Jakarta-IMBCNews – Menonton film bukan sekedar hiburan, namun bisa juga dipetik manfaat lain dari adegan yang disajikan dalam sebuah film, termasuk film tentang self love atau mencintai diri sendiri. Bahkan adegan yang positif mampu membangkitkan rasa percaya diri sehingga hidup menjadi optimis.
Demikian benang merah pada Workshop Self Love dalam Film dan Journaling, di Gedung A, Ruangan Pertemuan Perpustakaan, Kemendikbudristek, Jakarta, Rabu (17/7).
Seperti diketahui, meningkatnya kesadaran masyarakat tentang kesehatan mental membuat istilah self love atau mencintai diri sendiri kerap menjadi perbincangan. Tak hanya melalui media sosial, self love juga kerap ditemukan dalam film yang dapat menginspirasi dan meningkatkan percaya diri penonton.
“Dalam memilih tayangan, mari berfikir tegas apakah layak untuk ditonton,” ujar Yessy Gusman, artis lawas yang berbagi pengalaman tentang seni dan cinta diri.

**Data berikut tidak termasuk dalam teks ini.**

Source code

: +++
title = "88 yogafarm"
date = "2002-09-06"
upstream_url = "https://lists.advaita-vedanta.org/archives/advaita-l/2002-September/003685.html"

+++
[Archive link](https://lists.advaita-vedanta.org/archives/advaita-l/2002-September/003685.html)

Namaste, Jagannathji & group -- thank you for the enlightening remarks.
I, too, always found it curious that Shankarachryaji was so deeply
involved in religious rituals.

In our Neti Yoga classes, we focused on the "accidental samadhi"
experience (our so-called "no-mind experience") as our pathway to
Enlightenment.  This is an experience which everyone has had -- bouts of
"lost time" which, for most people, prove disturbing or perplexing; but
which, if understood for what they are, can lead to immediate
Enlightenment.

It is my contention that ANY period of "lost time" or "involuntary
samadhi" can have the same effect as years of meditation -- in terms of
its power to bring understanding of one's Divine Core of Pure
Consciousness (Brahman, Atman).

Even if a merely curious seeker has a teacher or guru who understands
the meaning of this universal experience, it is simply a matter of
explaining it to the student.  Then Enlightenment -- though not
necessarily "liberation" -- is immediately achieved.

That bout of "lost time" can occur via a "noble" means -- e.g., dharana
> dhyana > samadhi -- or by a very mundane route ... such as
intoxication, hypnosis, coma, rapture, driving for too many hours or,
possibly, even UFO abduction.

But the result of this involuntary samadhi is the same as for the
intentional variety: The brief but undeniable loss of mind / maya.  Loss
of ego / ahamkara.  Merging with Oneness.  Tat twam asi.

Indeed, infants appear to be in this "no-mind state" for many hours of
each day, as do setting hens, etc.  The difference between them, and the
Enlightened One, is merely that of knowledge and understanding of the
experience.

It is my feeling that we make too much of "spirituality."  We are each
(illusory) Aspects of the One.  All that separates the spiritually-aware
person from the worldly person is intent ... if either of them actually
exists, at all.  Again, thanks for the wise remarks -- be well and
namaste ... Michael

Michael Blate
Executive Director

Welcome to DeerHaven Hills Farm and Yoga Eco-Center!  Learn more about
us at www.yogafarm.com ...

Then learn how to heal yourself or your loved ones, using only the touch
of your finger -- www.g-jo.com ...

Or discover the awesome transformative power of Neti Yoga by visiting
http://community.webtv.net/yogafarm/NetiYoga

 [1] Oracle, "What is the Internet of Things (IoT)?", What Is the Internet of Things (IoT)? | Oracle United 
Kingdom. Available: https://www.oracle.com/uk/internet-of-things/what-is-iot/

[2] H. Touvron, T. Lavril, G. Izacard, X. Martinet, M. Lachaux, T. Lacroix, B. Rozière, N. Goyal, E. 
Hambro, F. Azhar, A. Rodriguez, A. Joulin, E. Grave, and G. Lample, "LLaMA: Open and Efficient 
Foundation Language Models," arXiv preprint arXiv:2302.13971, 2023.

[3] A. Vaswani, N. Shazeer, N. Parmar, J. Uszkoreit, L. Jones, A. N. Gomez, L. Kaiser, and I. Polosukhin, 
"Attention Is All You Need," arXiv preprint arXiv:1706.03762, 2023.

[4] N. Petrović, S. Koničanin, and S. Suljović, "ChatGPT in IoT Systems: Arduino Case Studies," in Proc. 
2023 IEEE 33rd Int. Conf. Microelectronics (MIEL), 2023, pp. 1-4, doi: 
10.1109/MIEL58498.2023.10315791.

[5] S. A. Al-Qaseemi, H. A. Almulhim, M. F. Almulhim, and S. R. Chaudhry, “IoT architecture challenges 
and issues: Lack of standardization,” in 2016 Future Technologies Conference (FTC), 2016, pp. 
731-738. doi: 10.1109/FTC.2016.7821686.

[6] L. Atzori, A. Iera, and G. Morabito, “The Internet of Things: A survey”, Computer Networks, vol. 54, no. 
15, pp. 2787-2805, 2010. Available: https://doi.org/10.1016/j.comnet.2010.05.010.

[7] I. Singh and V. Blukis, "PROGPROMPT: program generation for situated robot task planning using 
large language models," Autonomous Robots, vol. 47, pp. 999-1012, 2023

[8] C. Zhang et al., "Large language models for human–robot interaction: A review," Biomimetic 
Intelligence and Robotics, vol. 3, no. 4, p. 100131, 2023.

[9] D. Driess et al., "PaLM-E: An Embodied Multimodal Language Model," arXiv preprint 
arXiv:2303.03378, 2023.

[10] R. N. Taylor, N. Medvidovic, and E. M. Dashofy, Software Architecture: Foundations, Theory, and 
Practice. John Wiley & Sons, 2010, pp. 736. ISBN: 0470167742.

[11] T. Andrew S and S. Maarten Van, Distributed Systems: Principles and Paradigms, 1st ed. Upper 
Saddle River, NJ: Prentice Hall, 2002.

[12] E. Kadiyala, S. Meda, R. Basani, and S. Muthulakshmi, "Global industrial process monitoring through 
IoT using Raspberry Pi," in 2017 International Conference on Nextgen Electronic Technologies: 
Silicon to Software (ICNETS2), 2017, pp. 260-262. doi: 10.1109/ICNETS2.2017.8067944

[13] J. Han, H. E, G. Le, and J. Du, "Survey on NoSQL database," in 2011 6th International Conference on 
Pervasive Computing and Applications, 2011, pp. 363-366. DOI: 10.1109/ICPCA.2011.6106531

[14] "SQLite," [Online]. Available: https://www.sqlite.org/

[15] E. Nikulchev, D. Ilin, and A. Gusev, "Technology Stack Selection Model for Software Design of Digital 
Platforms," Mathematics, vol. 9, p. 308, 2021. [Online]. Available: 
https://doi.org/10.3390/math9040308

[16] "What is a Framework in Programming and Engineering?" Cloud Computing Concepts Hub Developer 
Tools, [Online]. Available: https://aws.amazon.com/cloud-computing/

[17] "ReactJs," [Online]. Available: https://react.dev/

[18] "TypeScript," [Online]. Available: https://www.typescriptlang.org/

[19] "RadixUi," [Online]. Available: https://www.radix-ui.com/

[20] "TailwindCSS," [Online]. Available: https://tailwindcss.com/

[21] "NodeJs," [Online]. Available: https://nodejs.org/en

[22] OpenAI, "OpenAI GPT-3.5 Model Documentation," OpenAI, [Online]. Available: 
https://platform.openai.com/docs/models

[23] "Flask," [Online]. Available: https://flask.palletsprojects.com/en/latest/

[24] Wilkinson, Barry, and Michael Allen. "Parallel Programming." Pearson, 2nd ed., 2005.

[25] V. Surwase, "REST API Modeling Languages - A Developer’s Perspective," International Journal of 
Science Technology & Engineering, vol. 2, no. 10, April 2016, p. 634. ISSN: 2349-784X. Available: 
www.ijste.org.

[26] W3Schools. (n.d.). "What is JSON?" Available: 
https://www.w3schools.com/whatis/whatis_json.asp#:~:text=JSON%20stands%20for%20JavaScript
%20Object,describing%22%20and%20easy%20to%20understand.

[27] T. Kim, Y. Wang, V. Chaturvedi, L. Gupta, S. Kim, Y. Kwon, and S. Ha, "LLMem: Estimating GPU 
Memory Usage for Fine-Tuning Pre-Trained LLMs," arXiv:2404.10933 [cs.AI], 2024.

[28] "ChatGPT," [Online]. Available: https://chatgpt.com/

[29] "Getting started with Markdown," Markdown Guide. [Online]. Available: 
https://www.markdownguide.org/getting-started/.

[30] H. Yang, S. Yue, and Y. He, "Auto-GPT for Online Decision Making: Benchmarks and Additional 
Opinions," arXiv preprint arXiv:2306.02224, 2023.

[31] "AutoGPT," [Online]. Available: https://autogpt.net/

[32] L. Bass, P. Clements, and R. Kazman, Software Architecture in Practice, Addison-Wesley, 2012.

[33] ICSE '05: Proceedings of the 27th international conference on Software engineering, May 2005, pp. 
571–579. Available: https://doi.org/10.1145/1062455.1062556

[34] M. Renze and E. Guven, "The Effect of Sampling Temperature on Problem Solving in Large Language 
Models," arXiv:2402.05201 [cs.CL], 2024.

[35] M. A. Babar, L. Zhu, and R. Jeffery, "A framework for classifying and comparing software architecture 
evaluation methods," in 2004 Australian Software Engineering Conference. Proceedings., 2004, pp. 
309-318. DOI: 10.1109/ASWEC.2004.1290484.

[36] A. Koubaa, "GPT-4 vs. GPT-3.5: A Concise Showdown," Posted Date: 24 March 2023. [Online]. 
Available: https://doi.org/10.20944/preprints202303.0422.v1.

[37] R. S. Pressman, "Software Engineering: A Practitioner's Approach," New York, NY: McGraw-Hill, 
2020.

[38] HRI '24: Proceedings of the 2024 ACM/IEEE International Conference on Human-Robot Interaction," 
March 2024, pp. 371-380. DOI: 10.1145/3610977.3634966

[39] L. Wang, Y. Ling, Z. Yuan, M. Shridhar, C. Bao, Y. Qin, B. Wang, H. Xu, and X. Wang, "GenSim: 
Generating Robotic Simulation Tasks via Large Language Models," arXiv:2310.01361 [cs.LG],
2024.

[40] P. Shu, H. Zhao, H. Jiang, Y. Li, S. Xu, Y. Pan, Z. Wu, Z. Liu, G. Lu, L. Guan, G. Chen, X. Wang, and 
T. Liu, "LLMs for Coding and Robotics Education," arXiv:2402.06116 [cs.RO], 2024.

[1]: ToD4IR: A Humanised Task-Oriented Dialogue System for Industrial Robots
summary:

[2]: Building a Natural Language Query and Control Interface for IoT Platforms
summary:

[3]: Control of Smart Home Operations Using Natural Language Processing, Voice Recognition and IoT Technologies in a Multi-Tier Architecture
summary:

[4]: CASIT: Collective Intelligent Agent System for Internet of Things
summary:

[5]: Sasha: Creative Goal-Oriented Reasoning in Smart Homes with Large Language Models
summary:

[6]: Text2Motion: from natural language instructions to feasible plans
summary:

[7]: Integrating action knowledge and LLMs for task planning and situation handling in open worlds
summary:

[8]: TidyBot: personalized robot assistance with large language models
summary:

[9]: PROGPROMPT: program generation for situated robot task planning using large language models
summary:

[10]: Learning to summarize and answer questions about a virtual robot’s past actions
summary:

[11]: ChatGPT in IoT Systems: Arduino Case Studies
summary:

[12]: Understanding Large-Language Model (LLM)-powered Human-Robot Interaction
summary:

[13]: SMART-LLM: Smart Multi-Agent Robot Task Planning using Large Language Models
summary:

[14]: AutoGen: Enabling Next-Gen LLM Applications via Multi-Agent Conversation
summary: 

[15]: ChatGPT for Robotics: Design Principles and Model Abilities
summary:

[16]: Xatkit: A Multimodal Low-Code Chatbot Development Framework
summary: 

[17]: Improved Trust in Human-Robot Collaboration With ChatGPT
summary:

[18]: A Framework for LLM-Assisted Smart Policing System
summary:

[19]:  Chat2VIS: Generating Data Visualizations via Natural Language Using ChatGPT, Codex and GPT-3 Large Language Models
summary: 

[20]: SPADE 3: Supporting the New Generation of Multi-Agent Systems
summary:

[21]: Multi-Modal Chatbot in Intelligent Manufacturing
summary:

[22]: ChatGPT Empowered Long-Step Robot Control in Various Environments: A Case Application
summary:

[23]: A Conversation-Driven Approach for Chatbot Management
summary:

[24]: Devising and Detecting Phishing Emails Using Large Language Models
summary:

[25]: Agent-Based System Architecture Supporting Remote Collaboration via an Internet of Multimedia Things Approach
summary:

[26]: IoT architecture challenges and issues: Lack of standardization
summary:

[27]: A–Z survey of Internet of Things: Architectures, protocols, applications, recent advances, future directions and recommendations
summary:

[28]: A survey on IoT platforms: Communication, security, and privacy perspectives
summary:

“Film Usia 18 merubah hidup saya,” ungkap Yessy. Dia menuturkan, meski sudah menjadi artis terkenal namun masih menjadi pribadi yang tertutup.
“Saya bermain film sejak anak-anak. Ketika remaja, nama saya sedang populer dan setiap hari didatangi produser untuk bermain film remaja. Seusia yang hadir di sini pasti tahu saya sering berpasangan dengan Rano Karno dalam beberapa film,” kata Yessy.
“Bapak saya ingin saya jadi dokter, tapi saya takut darah. Saya ingin belajar bisnis ekonomi, katanya lagi. Akhirnya setelah lulus SMA, Yessy Gusman melanjutkan studi ke San Francisco, Amerika Serikat.
“Banyak yang menyayangkan keputusan saya sekolah ke Amerika. Mereka berpikir saya sedang di puncak karier dan seharusnya mengumpulkan uang”.
Namun, saya bersikeras melanjutkan sekolah karena saya hobi belajar,” jelas Yessy di hadapan peserta. “Saya belajar serius, dapat nilai terbaik,” kata Yessy yang kini menjadi dosen seni pertunjukan di perguruan tinggi swasta di Jakarta.
Setelah kembali dari Amerika, menikah, dan berkeluarga, Yessy tetap aktif belajar dan berkarya. “Saya tidak sesibuk sebelumnya di dunia film. Saya aktif di bidang seni yang terkait dengan pendidikan, buku, dan berbagi pengalaman,” ungkapnya.
“Kita bisa menemukan kekuatan yang ada pada diri kita yang kadang kita tidak tahu,” kata Yessy Gusman.
Sementara Budi Sumarno, praktisi film pendiri Komunitas Inklusi Film menuturkan, inklusi film tidak membedakan ketika kita memproduksi film, kita juga melibatkan distabilitas.
“Saya pernah membuat ‘Bioskop Bisik’ dengan mengundang distabilitas netra untuk menonton film, Ternyata mereka paham adegan film itu,” ucap Budi.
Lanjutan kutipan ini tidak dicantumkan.